My First Graph

jerrymckennan
5 min readJun 7, 2021

The journey I’ve taken for create my graphs has been an incredibly satisfying one. I can honestly say I’ve seen my skills grow and, really, what’s more anyone could ask for?

My first graph that I made was a histplot using matplotlib, which I then also converted over using seaborn. I’m not sure why, but heatmaps and the like are most eye appealing to me. I think it has to do with the different colors showing the how the different values fall in place, the frequency of the particular values. It felt like it took me such a long time to get a successful graph. In actuality, I think it went pretty quickly given my exact 0 time spent on doing it before hand.

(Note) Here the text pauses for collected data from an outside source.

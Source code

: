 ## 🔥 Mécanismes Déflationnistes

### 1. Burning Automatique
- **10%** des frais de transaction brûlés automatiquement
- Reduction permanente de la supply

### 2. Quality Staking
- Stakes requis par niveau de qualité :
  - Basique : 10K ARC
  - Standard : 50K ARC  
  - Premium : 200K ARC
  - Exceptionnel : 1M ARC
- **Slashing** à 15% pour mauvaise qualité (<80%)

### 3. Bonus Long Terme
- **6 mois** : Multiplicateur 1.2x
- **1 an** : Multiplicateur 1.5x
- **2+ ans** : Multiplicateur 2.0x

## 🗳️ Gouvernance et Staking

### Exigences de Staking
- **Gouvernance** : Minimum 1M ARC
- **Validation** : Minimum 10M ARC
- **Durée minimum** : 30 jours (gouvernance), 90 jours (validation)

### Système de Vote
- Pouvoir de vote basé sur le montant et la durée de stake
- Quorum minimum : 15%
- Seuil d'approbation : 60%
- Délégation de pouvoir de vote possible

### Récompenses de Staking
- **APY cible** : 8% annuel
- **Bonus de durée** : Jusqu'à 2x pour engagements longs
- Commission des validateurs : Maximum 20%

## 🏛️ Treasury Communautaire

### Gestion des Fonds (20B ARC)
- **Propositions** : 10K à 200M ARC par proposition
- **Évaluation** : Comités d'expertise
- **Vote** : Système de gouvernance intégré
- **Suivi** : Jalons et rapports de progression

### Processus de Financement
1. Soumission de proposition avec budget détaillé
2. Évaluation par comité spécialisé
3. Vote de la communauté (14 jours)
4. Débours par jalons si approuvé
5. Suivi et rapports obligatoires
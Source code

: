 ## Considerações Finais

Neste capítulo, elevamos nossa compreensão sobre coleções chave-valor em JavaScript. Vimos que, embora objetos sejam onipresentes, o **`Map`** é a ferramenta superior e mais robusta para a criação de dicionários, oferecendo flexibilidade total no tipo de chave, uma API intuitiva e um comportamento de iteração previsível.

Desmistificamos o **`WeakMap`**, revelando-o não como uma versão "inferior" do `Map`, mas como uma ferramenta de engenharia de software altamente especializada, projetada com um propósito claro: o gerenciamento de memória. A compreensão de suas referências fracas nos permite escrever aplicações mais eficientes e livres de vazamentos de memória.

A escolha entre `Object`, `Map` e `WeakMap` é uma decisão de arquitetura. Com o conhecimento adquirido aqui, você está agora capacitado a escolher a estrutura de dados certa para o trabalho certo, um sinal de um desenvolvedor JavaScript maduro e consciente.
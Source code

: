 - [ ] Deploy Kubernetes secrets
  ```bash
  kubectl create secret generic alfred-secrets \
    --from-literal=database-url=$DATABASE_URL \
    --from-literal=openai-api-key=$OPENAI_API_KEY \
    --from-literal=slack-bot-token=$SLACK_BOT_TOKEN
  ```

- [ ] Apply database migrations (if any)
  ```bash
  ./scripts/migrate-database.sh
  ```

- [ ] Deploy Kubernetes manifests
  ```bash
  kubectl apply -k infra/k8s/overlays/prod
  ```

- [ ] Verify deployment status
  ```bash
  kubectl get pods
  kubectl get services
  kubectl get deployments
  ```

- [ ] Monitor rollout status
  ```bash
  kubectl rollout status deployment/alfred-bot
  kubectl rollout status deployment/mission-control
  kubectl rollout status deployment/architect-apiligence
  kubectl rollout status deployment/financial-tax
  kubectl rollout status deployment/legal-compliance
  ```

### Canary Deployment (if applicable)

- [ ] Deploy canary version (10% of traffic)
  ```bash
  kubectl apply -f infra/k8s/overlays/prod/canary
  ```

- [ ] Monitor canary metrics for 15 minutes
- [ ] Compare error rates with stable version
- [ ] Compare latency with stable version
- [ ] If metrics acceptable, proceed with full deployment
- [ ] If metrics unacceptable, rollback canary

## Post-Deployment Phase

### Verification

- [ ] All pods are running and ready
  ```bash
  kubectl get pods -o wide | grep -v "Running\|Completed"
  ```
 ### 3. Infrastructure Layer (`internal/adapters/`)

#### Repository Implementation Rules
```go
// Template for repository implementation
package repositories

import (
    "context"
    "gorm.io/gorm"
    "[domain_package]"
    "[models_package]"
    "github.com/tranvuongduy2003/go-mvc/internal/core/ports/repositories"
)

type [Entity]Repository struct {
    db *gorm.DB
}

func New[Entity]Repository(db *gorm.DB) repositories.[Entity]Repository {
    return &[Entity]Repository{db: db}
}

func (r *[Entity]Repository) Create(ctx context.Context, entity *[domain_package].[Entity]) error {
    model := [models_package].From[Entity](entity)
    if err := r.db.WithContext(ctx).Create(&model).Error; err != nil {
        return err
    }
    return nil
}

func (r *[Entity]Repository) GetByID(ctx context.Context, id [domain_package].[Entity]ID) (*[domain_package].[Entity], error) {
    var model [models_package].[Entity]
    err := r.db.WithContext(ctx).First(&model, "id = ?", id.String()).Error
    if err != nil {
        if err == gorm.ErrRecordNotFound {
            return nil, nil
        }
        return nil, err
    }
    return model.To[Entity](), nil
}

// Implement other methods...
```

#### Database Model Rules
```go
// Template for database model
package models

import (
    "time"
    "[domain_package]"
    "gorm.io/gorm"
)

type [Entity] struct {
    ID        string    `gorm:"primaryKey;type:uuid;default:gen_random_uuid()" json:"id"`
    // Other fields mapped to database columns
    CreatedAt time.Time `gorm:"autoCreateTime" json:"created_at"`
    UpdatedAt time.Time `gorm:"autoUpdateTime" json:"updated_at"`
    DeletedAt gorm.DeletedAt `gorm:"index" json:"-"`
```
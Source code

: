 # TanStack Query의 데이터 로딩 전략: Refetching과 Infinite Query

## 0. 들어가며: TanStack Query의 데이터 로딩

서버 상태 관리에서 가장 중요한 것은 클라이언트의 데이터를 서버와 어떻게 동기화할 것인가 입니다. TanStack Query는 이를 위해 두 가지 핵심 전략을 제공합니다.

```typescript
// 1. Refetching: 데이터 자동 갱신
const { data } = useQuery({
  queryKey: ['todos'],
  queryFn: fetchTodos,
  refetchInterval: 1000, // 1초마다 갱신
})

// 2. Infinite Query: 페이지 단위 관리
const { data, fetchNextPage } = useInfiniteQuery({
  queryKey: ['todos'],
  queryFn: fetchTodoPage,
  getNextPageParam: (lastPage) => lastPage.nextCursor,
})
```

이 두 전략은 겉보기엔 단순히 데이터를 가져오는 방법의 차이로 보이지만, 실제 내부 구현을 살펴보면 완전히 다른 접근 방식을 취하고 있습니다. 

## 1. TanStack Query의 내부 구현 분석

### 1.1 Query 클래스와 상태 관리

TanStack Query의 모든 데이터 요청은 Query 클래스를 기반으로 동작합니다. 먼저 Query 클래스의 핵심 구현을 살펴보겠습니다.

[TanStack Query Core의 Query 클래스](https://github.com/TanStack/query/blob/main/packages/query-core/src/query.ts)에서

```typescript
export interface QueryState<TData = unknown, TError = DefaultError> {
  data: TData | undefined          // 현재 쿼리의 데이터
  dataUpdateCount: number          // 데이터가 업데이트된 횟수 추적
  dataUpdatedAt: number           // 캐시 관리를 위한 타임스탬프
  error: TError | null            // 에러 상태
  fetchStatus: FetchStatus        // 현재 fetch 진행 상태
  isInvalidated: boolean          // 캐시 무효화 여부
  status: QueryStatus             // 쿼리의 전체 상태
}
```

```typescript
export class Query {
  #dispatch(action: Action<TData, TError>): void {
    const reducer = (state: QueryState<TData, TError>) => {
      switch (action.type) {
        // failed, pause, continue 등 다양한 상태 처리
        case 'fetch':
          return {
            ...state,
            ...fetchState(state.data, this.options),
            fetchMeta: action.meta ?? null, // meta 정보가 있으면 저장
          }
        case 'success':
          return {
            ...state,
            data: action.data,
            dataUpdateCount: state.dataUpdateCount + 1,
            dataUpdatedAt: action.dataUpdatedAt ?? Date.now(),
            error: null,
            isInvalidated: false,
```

The graph itself was based on the Hit Probability chart available at baseball savant (https://baseballsavant.mlb.com/statcast_hit_probability) and would display a graph that was based on either hits or wOBA, which you would need to specify at the beginning of the script. I knew where to find the data I wanted, I wasn’t sure exactly how I wanted to go about it. Ultimately I decided to expand my project to include a little bit of database work and web scraping, both of which are tools that I could certainly use elsewhere as well. Given the data I was looking for was already organized, creating the table and importing the data was pretty basic once I got the scraping portion down.

After an unknown amount of time, the data was saved in a .CSV file. Score! I could have left just the CSV file and not created the database, which I do some times for other amounts of data. But as I mentioned before, these are skills I can use elsewhere as well so why not work on them as well? I went ahead and used MySQL for my practicing purposes. I was somewhat familiar with it and it was easy to set up.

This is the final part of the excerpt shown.